Lesley Farmer capped seven years as a member of the Educational Psychology, Administration and Counseling Department last fall with the publication of her 20th book, Collaborative Leadership and Support: Working with Administrators and Support Personnel.
“This new book talks about how to foster collaborative leadership between administrators and librarians,” said Farmer, who joined the university in 1999.
“What hasn’t been stressed up to now is what library media teachers can do for administrators. When librarians fight to survive in a Google world, tapping their expertise to further the school community’s mission is a good way to become indispensable. For example, if a grant proposal needs background research, the library media teacher can do that. If an administrator needs a paper on the benefit of instructional design or school reform, a library media teacher can do that. It’s all about what each stakeholder brings to the table. And in light of a shrinking state education budget, this book is especially timely.”
Farmer is the author of such titles as Technology-Infused Instruction for the Educational Community: A Guide for School Library Specialists; Student Success and Library Media Programs: A Systems Approach to Research and Best Practice; Digital Inclusion, Teens, and Your Library: Exploring the Issues and Acting on Them; and How to Conduct Action Research: A Guide for Library Media Specialists. Other titles include Teaming with Opportunity: Media Programs, Community Constituencies, and Technology and Collaborative Learning Activities in the Library Media Center.
In 2005, she was awarded the Gold Disk Award from Computer-Using Educators, and was invited to teach library science courses at the University of Hong Kong. She earned her B.A. in English from Whitman College and her master’s in library science from the University of North Carolina at Chapel Hill. She served a stint in the Peace Corps where she worked in Tunisia.

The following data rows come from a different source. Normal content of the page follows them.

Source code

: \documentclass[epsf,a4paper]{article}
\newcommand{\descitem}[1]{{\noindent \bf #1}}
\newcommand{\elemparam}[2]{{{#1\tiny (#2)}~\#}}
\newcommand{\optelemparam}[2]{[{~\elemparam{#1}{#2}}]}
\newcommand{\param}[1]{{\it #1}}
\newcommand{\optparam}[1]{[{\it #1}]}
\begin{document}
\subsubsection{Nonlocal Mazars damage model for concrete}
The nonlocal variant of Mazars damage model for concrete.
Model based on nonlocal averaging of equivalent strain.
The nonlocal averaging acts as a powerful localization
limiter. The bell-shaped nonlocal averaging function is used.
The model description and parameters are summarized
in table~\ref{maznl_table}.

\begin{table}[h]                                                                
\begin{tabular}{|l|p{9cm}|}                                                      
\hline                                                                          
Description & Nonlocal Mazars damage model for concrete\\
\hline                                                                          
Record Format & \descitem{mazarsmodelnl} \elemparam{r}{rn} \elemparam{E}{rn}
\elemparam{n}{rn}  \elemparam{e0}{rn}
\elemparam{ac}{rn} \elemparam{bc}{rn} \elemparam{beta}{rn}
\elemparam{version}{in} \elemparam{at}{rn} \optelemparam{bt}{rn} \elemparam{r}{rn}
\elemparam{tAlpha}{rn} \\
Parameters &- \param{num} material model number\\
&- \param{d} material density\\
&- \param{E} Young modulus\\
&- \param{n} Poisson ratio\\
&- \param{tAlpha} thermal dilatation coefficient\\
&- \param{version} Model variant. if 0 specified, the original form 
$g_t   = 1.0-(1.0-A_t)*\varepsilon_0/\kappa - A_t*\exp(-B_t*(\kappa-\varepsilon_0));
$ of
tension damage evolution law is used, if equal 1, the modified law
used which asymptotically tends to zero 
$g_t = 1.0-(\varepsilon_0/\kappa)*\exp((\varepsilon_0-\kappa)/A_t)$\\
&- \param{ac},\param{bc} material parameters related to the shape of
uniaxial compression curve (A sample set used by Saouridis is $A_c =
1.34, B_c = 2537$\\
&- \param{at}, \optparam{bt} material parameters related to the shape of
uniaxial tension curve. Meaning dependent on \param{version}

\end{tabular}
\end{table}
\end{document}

She received her doctorate from Temple University in Philadelphia in 1981 and later joined Virginia Commonwealth University before serving as K-12 library director and adjunct faculty at San Jose State.
In her new book, Farmer urges greater cooperation between librarians and their administrative and service support staff counterparts.
“If we work together, we can exert more leverage on the many issues that face us in the 21st century,” she said. “Test scores won’t improve if schools do not pay attention to the whole student, and that includes what library media teachers have to offer.”